### DESCRIPTION OF THE TASK
Give back the line below containing "execution of FlashMatrix" and every later line, exactly.

### DATASET ENTRIES
^^^^

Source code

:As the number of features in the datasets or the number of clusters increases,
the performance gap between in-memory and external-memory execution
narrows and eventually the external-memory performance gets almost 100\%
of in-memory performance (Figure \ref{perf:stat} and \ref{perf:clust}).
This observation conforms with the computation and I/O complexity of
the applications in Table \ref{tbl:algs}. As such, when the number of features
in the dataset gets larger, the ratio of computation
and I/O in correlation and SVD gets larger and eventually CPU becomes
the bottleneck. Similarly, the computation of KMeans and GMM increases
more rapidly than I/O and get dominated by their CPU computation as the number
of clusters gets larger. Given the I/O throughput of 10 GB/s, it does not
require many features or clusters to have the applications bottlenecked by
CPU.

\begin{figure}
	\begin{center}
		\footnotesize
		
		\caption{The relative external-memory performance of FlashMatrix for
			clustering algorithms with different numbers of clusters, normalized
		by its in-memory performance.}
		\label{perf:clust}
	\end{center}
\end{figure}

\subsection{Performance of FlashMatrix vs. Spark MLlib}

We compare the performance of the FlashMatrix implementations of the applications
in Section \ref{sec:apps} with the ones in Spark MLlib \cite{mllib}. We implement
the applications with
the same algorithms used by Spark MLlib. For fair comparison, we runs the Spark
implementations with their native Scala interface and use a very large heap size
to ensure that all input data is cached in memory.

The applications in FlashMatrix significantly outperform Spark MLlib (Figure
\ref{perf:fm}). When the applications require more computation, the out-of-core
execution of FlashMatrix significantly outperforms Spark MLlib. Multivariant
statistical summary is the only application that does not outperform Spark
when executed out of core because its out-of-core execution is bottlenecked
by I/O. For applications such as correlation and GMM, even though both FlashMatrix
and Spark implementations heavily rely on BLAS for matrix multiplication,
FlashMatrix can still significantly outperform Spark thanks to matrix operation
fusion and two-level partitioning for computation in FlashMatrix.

^^^^

### RESPONSE BOX
execution of FlashMatrix significantly outperforms Spark MLlib. Multivariant
statistical summary is the only application that does not outperform Spark
when executed out of core because its out-of-core execution is bottlenecked
by I/O. For applications such as correlation and GMM, even though both FlashMatrix
and Spark implementations heavily rely on BLAS for matrix multiplication,
FlashMatrix can still significantly outperform Spark thanks to matrix operation
fusion and two-level partitioning for computation in FlashMatrix.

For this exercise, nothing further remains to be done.